Currently in-progress and uploaded for testing.

Fixes #636.

IanMayo commented 7 months ago

Have introduced model pattern of data that gives this error when run from run_defloat_conversion.ppy:

no suitable floating elements for blank space at line 418 of data/Fr_Legacy/FR_100_unit_charlie.html

IanMayo commented 7 months ago

Note: I get this pattern hundreds of times:

Warning: no suitable floating elements for blank space at line 123 of /Users/ianmayo/git/LegacyMan/data/Spain.Legacy/sp_charlie_pics.html
Warning: no suitable floating elements for blank space at line 201 of /Users/ianmayo/git/LegacyMan/data/Spain.Legacy/sp_charlie_pics.html
Warning: no suitable floating elements for blank space at line 217 of /Users/ianmayo/git/LegacyMan/data/Spain.Legacy/sp_charlie_pics.html
Warning: no suitable floating elements for blank space at line 233 of /Users/ianmayo/git/LegacyMan/data/Spain.Legacy/sp_charlie_pics.html

It's for pages of images, and a lot of the content sits inside a top level PicLayer element. The SP_Charlie_Pics.dita and the HTML file generated from it are both valid. So, I guess our subsequent logic handles it correctly, but it would seem to be useful if the defloat logic handled it correctly, since that may help in other places.

IanMayo commented 7 months ago

One last item:

[gen-list] file:/Users/ianmayo/git/LegacyMan/target/dita/Spain.Legacy/Bravo_Transducer.dita Line 119:The content of element type "ph" must match "(boolean|cite|keyword|markupname|apiname|option|parmname|cmdname|msgnum|varname|wintitle|numcharref|parameterentity|textentity|xmlatt|xmlelement|xmlnsname|xmlpi|ph|b|i|line-through|overline|sup|sub|tt|u|codeph|synph|filepath|msgph|systemoutput|userinput|menucascade|uicontrol|equation-inline|q|term|abbreviated-form|text|tm|xref|state|data|sort-as|data-about|foreign|svg-container|mathml|unknown|image|draft-comment|fn|indextermref|indexterm|required-cleanup)".

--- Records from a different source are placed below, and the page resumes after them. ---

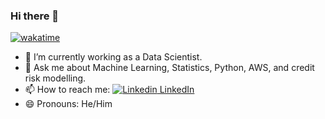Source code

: ### Hi there 👋

[![wakatime](https://wakatime.com/badge/user/7551f279-de44-4f9f-9104-53cea859e6b0.svg)](https://wakatime.com/@7551f279-de44-4f9f-9104-53cea859e6b0)
- :telescope: I’m currently working as a Data Scientist.
- 💬 Ask me about Machine Learning, Statistics, Python, AWS, and credit risk modelling.
- 📫 How to reach me: [![Linkedin](https://i.stack.imgur.com/gVE0j.png) LinkedIn](www.linkedin.com/in/abhishek-bakshi-0b934a153)
- 😄 Pronouns: He/Him 

<!--
**Boxxxi/Boxxxi** is a ✨ _special_ ✨ repository because its `README.md` (this file) appears on your GitHub profile.

Here are some ideas to get you started:

- 🔭 I’m currently working on ...
- 🌱 I’m currently learning ...
- 👯 I’m looking to collaborate on ...
- 🤔 I’m looking for help with ...
- 💬 Ask me about ...
- 📫 How to reach me: ...
- 😄 Pronouns: ...
- ⚡ Fun fact: ...
-->
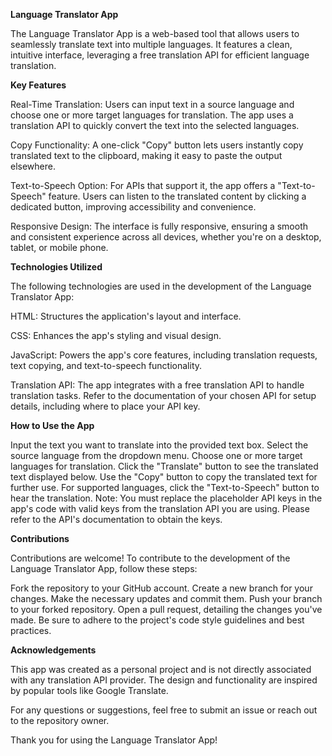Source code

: **Language Translator App**

The Language Translator App is a web-based tool that allows users to seamlessly translate text into multiple languages. It features a clean, intuitive interface, leveraging a free translation API for efficient language translation.

**Key Features**

Real-Time Translation: Users can input text in a source language and choose one or more target languages for translation. The app uses a translation API to quickly convert the text into the selected languages.

Copy Functionality: A one-click "Copy" button lets users instantly copy translated text to the clipboard, making it easy to paste the output elsewhere.

Text-to-Speech Option: For APIs that support it, the app offers a "Text-to-Speech" feature. Users can listen to the translated content by clicking a dedicated button, improving accessibility and convenience.

Responsive Design: The interface is fully responsive, ensuring a smooth and consistent experience across all devices, whether you're on a desktop, tablet, or mobile phone.

**Technologies Utilized**

The following technologies are used in the development of the Language Translator App:

HTML: Structures the application's layout and interface.

CSS: Enhances the app's styling and visual design.

JavaScript: Powers the app's core features, including translation requests, text copying, and text-to-speech functionality.

Translation API: The app integrates with a free translation API to handle translation tasks. Refer to the documentation of your chosen API for setup details, including where to place your API key.

**How to Use the App**

Input the text you want to translate into the provided text box.
Select the source language from the dropdown menu.
Choose one or more target languages for translation.
Click the "Translate" button to see the translated text displayed below.
Use the "Copy" button to copy the translated text for further use.
For supported languages, click the "Text-to-Speech" button to hear the translation.
Note: You must replace the placeholder API keys in the app's code with valid keys from the translation API you are using. Please refer to the API's documentation to obtain the keys.

**Contributions**

Contributions are welcome! To contribute to the development of the Language Translator App, follow these steps:

Fork the repository to your GitHub account.
Create a new branch for your changes.
Make the necessary updates and commit them.
Push your branch to your forked repository.
Open a pull request, detailing the changes you've made.
Be sure to adhere to the project's code style guidelines and best practices.

**Acknowledgements**

This app was created as a personal project and is not directly associated with any translation API provider. The design and functionality are inspired by popular tools like Google Translate.

For any questions or suggestions, feel free to submit an issue or reach out to the repository owner.

Thank you for using the Language Translator App!

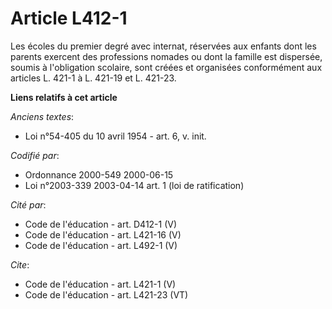 # Article L412-1

Les écoles du premier degré avec internat, réservées aux enfants dont les parents exercent des professions nomades ou dont la
famille est dispersée, soumis à l'obligation scolaire, sont créées et organisées conformément aux articles L. 421-1 à L.
421-19 et L. 421-23.

**Liens relatifs à cet article**

_Anciens textes_:

  - Loi n°54-405 du 10 avril 1954 - art. 6, v. init.

_Codifié par_:

  - Ordonnance 2000-549 2000-06-15
  - Loi n°2003-339 2003-04-14 art. 1 (loi de ratification)

_Cité par_:

  - Code de l'éducation - art. D412-1 (V)
  - Code de l'éducation - art. L421-16 (V)
  - Code de l'éducation - art. L492-1 (V)

_Cite_:

  - Code de l'éducation - art. L421-1 (V)
  - Code de l'éducation - art. L421-23 (VT)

This is related to our extra div elements. The parent one is converted to a ph, but a ph cannot contain a p as in this generated DITA code: image

I expect our fix extra divs/spans will resolve this.

robintw commented 7 months ago

Is this issue in your first comment (Have introduced model pattern of data that gives this error when run from) the same as the issue in the second comment (Note: I get this pattern hundreds of times:)?

The second one occurs because of the way the pics files are written: everything is within a picLayer, and so every bit of repeated blank space is counted as one that we might want to fill (as they're inside a div not just inside the base body tag). Should I stop reporting those errors when they appear within a picLayer div? The same logic is probably producing useful warnings for non-picture files.

IanMayo commented 7 months ago

Is this issue in your first comment (Have introduced model pattern of data that gives this error when run from) the same as the issue in the second comment (Note: I get this pattern hundreds of times:)?

No, they are separate observations. The new instance of mock data throws a single no suitable floating element error. But, it's a different pattern that throws the multiple no suitable floating elements for one file issue. I think they happen in the picLayer content pattern.

Would it be possible for our code to handle the pattern where lots of content is in a top level picLayer element? There are lots of files that match that pattern, and it would be reassuring to know we're handling it via deliberate defloat logic. Aaah no. Maybe our existing functionality is acceptable - where we match floating image elements with the number2 HTML anchor they relate to (according to the shopping list) . If that's the case - then we shouldn't raise a no floating element warning for those files. I'm pretty sure we successfully remove the whitespace from those files too (since it's between PageLayer elements, not inside them.

robintw commented 7 months ago

I've pushed quite a few updates this evening - sorry for my lack of work on this over the last week (other work got quite busy).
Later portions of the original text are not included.